Plain-text document sources —
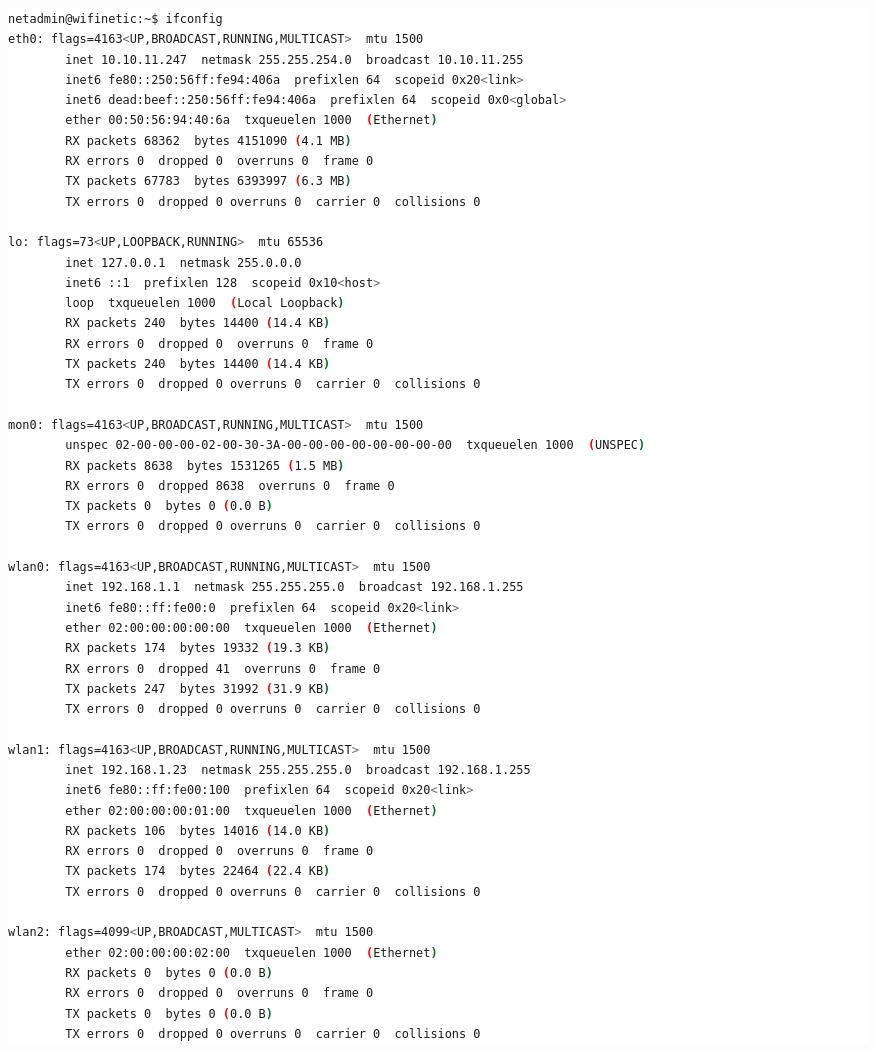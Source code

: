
 ```bash
netadmin@wifinetic:~$ ifconfig
eth0: flags=4163<UP,BROADCAST,RUNNING,MULTICAST>  mtu 1500
        inet 10.10.11.247  netmask 255.255.254.0  broadcast 10.10.11.255
        inet6 fe80::250:56ff:fe94:406a  prefixlen 64  scopeid 0x20<link>
        inet6 dead:beef::250:56ff:fe94:406a  prefixlen 64  scopeid 0x0<global>
        ether 00:50:56:94:40:6a  txqueuelen 1000  (Ethernet)
        RX packets 68362  bytes 4151090 (4.1 MB)
        RX errors 0  dropped 0  overruns 0  frame 0
        TX packets 67783  bytes 6393997 (6.3 MB)
        TX errors 0  dropped 0 overruns 0  carrier 0  collisions 0

lo: flags=73<UP,LOOPBACK,RUNNING>  mtu 65536
        inet 127.0.0.1  netmask 255.0.0.0
        inet6 ::1  prefixlen 128  scopeid 0x10<host>
        loop  txqueuelen 1000  (Local Loopback)
        RX packets 240  bytes 14400 (14.4 KB)
        RX errors 0  dropped 0  overruns 0  frame 0
        TX packets 240  bytes 14400 (14.4 KB)
        TX errors 0  dropped 0 overruns 0  carrier 0  collisions 0

mon0: flags=4163<UP,BROADCAST,RUNNING,MULTICAST>  mtu 1500
        unspec 02-00-00-00-02-00-30-3A-00-00-00-00-00-00-00-00  txqueuelen 1000  (UNSPEC)
        RX packets 8638  bytes 1531265 (1.5 MB)
        RX errors 0  dropped 8638  overruns 0  frame 0
        TX packets 0  bytes 0 (0.0 B)
        TX errors 0  dropped 0 overruns 0  carrier 0  collisions 0

wlan0: flags=4163<UP,BROADCAST,RUNNING,MULTICAST>  mtu 1500
        inet 192.168.1.1  netmask 255.255.255.0  broadcast 192.168.1.255
        inet6 fe80::ff:fe00:0  prefixlen 64  scopeid 0x20<link>
        ether 02:00:00:00:00:00  txqueuelen 1000  (Ethernet)
        RX packets 174  bytes 19332 (19.3 KB)
        RX errors 0  dropped 41  overruns 0  frame 0
        TX packets 247  bytes 31992 (31.9 KB)
        TX errors 0  dropped 0 overruns 0  carrier 0  collisions 0

wlan1: flags=4163<UP,BROADCAST,RUNNING,MULTICAST>  mtu 1500
        inet 192.168.1.23  netmask 255.255.255.0  broadcast 192.168.1.255
        inet6 fe80::ff:fe00:100  prefixlen 64  scopeid 0x20<link>
        ether 02:00:00:00:01:00  txqueuelen 1000  (Ethernet)
        RX packets 106  bytes 14016 (14.0 KB)
        RX errors 0  dropped 0  overruns 0  frame 0
        TX packets 174  bytes 22464 (22.4 KB)
        TX errors 0  dropped 0 overruns 0  carrier 0  collisions 0

wlan2: flags=4099<UP,BROADCAST,MULTICAST>  mtu 1500
        ether 02:00:00:00:02:00  txqueuelen 1000  (Ethernet)
        RX packets 0  bytes 0 (0.0 B)
        RX errors 0  dropped 0  overruns 0  frame 0
        TX packets 0  bytes 0 (0.0 B)
        TX errors 0  dropped 0 overruns 0  carrier 0  collisions 0
```
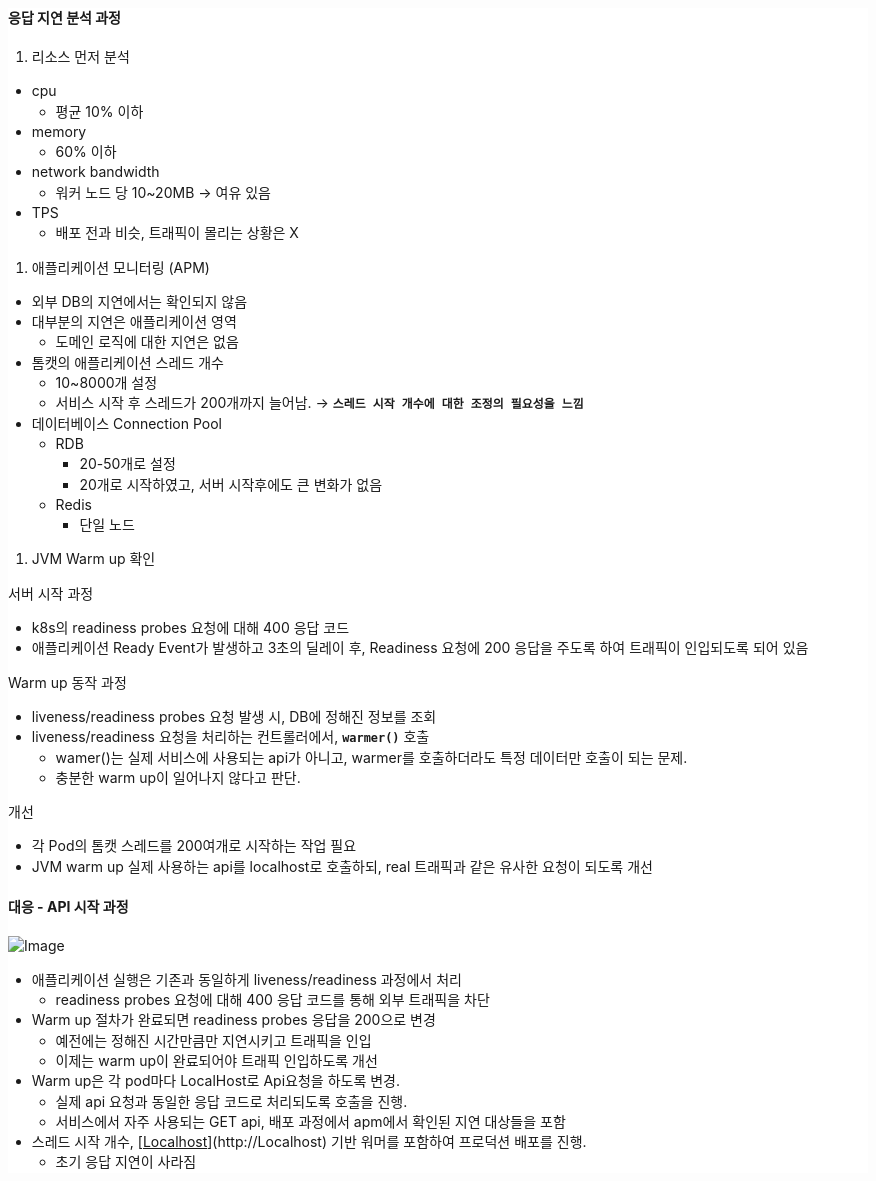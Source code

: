 #### 응답 지연 분석 과정

1. 리소스 먼저 분석

* cpu
  * 평균 10% 이하
* memory
  * 60% 이하
* network bandwidth
  * 워커 노드 당 10\~20MB → 여유 있음
* TPS
  * 배포 전과 비슷, 트래픽이 몰리는 상황은 X

1. 애플리케이션 모니터링 (APM)

* 외부 DB의 지연에서는 확인되지 않음
* 대부분의 지연은 애플리케이션 영역
  * 도메인 로직에 대한 지연은 없음
* 톰캣의 애플리케이션 스레드 개수
  * 10\~8000개 설정
  * 서비스 시작 후 스레드가 200개까지 늘어남. → **`스레드 시작 개수에 대한 조정의 필요성을 느낌`**
* 데이터베이스 Connection Pool
  * RDB
    * 20-50개로 설정
    * 20개로 시작하였고, 서버 시작후에도 큰 변화가 없음
  * Redis
    * 단일 노드

1. JVM Warm up 확인

서버 시작 과정

* k8s의 readiness probes 요청에 대해 400 응답 코드
* 애플리케이션 Ready Event가 발생하고 3초의 딜레이 후, Readiness 요청에 200 응답을 주도록 하여 트래픽이 인입되도록 되어 있음

Warm up 동작 과정

* liveness/readiness probes 요청 발생 시, DB에 정해진 정보를 조회
* liveness/readiness 요청을 처리하는 컨트롤러에서, **`warmer()`** 호출
  * wamer()는 실제 서비스에 사용되는 api가 아니고, warmer를 호출하더라도 특정 데이터만 호출이 되는 문제.
  * 충분한 warm up이 일어나지 않다고 판단.

개선

* 각 Pod의 톰캣 스레드를 200여개로 시작하는 작업 필요
* JVM warm up 실제 사용하는 api를 localhost로 호출하되, real 트래픽과 같은 유사한 요청이 되도록 개선

#### 대응 - API 시작 과정

![Image](https://github.com/user-attachments/assets/3ff800a0-e07a-412a-bb65-46ed4786e955)

* 애플리케이션 실행은 기존과 동일하게 liveness/readiness 과정에서 처리
  * readiness probes 요청에 대해 400 응답 코드를 통해 외부 트래픽을 차단
* Warm up 절차가 완료되면 readiness probes 응답을 200으로 변경
  * 예전에는 정해진 시간만큼만 지연시키고 트래픽을 인입
  * 이제는 warm up이 완료되어야 트래픽 인입하도록 개선
* Warm up은 각 pod마다 LocalHost로 Api요청을 하도록 변경.
  * 실제 api 요청과 동일한 응답 코드로 처리되도록 호출을 진행.
  * 서비스에서 자주 사용되는 GET api, 배포 과정에서 apm에서 확인된 지연 대상들을 포함
* 스레드 시작 개수, \[[Localhost](http://localhost/)]\(http://Localhost) 기반 워머를 포함하여 프로덕션 배포를 진행.
  * 초기 응답 지연이 사라짐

Task description —
Repeat the entries exactly. Any picture is to be left out.

Expected answer —
Source code

:
 ```bash
netadmin@wifinetic:~$ ifconfig
eth0: flags=4163<UP,BROADCAST,RUNNING,MULTICAST>  mtu 1500
        inet 10.10.11.247  netmask 255.255.254.0  broadcast 10.10.11.255
        inet6 fe80::250:56ff:fe94:406a  prefixlen 64  scopeid 0x20<link>
        inet6 dead:beef::250:56ff:fe94:406a  prefixlen 64  scopeid 0x0<global>
        ether 00:50:56:94:40:6a  txqueuelen 1000  (Ethernet)
        RX packets 68362  bytes 4151090 (4.1 MB)
        RX errors 0  dropped 0  overruns 0  frame 0
        TX packets 67783  bytes 6393997 (6.3 MB)
        TX errors 0  dropped 0 overruns 0  carrier 0  collisions 0

lo: flags=73<UP,LOOPBACK,RUNNING>  mtu 65536
        inet 127.0.0.1  netmask 255.0.0.0
        inet6 ::1  prefixlen 128  scopeid 0x10<host>
        loop  txqueuelen 1000  (Local Loopback)
        RX packets 240  bytes 14400 (14.4 KB)
        RX errors 0  dropped 0  overruns 0  frame 0
        TX packets 240  bytes 14400 (14.4 KB)
        TX errors 0  dropped 0 overruns 0  carrier 0  collisions 0

mon0: flags=4163<UP,BROADCAST,RUNNING,MULTICAST>  mtu 1500
        unspec 02-00-00-00-02-00-30-3A-00-00-00-00-00-00-00-00  txqueuelen 1000  (UNSPEC)
        RX packets 8638  bytes 1531265 (1.5 MB)
        RX errors 0  dropped 8638  overruns 0  frame 0
        TX packets 0  bytes 0 (0.0 B)
        TX errors 0  dropped 0 overruns 0  carrier 0  collisions 0

wlan0: flags=4163<UP,BROADCAST,RUNNING,MULTICAST>  mtu 1500
        inet 192.168.1.1  netmask 255.255.255.0  broadcast 192.168.1.255
        inet6 fe80::ff:fe00:0  prefixlen 64  scopeid 0x20<link>
        ether 02:00:00:00:00:00  txqueuelen 1000  (Ethernet)
        RX packets 174  bytes 19332 (19.3 KB)
        RX errors 0  dropped 41  overruns 0  frame 0
        TX packets 247  bytes 31992 (31.9 KB)
        TX errors 0  dropped 0 overruns 0  carrier 0  collisions 0

wlan1: flags=4163<UP,BROADCAST,RUNNING,MULTICAST>  mtu 1500
        inet 192.168.1.23  netmask 255.255.255.0  broadcast 192.168.1.255
        inet6 fe80::ff:fe00:100  prefixlen 64  scopeid 0x20<link>
        ether 02:00:00:00:01:00  txqueuelen 1000  (Ethernet)
        RX packets 106  bytes 14016 (14.0 KB)
        RX errors 0  dropped 0  overruns 0  frame 0
        TX packets 174  bytes 22464 (22.4 KB)
        TX errors 0  dropped 0 overruns 0  carrier 0  collisions 0

wlan2: flags=4099<UP,BROADCAST,MULTICAST>  mtu 1500
        ether 02:00:00:00:02:00  txqueuelen 1000  (Ethernet)
        RX packets 0  bytes 0 (0.0 B)
        RX errors 0  dropped 0  overruns 0  frame 0
        TX packets 0  bytes 0 (0.0 B)
        TX errors 0  dropped 0 overruns 0  carrier 0  collisions 0
```
Source code

: #### 응답 지연 분석 과정

1. 리소스 먼저 분석

* cpu
  * 평균 10% 이하
* memory
  * 60% 이하
* network bandwidth
  * 워커 노드 당 10\~20MB → 여유 있음
* TPS
  * 배포 전과 비슷, 트래픽이 몰리는 상황은 X

1. 애플리케이션 모니터링 (APM)

* 외부 DB의 지연에서는 확인되지 않음
* 대부분의 지연은 애플리케이션 영역
  * 도메인 로직에 대한 지연은 없음
* 톰캣의 애플리케이션 스레드 개수
  * 10\~8000개 설정
  * 서비스 시작 후 스레드가 200개까지 늘어남. → **`스레드 시작 개수에 대한 조정의 필요성을 느낌`**
* 데이터베이스 Connection Pool
  * RDB
    * 20-50개로 설정
    * 20개로 시작하였고, 서버 시작후에도 큰 변화가 없음
  * Redis
    * 단일 노드

1. JVM Warm up 확인

서버 시작 과정

* k8s의 readiness probes 요청에 대해 400 응답 코드
* 애플리케이션 Ready Event가 발생하고 3초의 딜레이 후, Readiness 요청에 200 응답을 주도록 하여 트래픽이 인입되도록 되어 있음

Warm up 동작 과정

* liveness/readiness probes 요청 발생 시, DB에 정해진 정보를 조회
* liveness/readiness 요청을 처리하는 컨트롤러에서, **`warmer()`** 호출
  * wamer()는 실제 서비스에 사용되는 api가 아니고, warmer를 호출하더라도 특정 데이터만 호출이 되는 문제.
  * 충분한 warm up이 일어나지 않다고 판단.

개선

* 각 Pod의 톰캣 스레드를 200여개로 시작하는 작업 필요
* JVM warm up 실제 사용하는 api를 localhost로 호출하되, real 트래픽과 같은 유사한 요청이 되도록 개선

#### 대응 - API 시작 과정

![Image](https://github.com/user-attachments/assets/3ff800a0-e07a-412a-bb65-46ed4786e955)

* 애플리케이션 실행은 기존과 동일하게 liveness/readiness 과정에서 처리
  * readiness probes 요청에 대해 400 응답 코드를 통해 외부 트래픽을 차단
* Warm up 절차가 완료되면 readiness probes 응답을 200으로 변경
  * 예전에는 정해진 시간만큼만 지연시키고 트래픽을 인입
  * 이제는 warm up이 완료되어야 트래픽 인입하도록 개선
* Warm up은 각 pod마다 LocalHost로 Api요청을 하도록 변경.
  * 실제 api 요청과 동일한 응답 코드로 처리되도록 호출을 진행.
  * 서비스에서 자주 사용되는 GET api, 배포 과정에서 apm에서 확인된 지연 대상들을 포함
* 스레드 시작 개수, \[[Localhost](http://localhost/)]\(http://Localhost) 기반 워머를 포함하여 프로덕션 배포를 진행.
  * 초기 응답 지연이 사라짐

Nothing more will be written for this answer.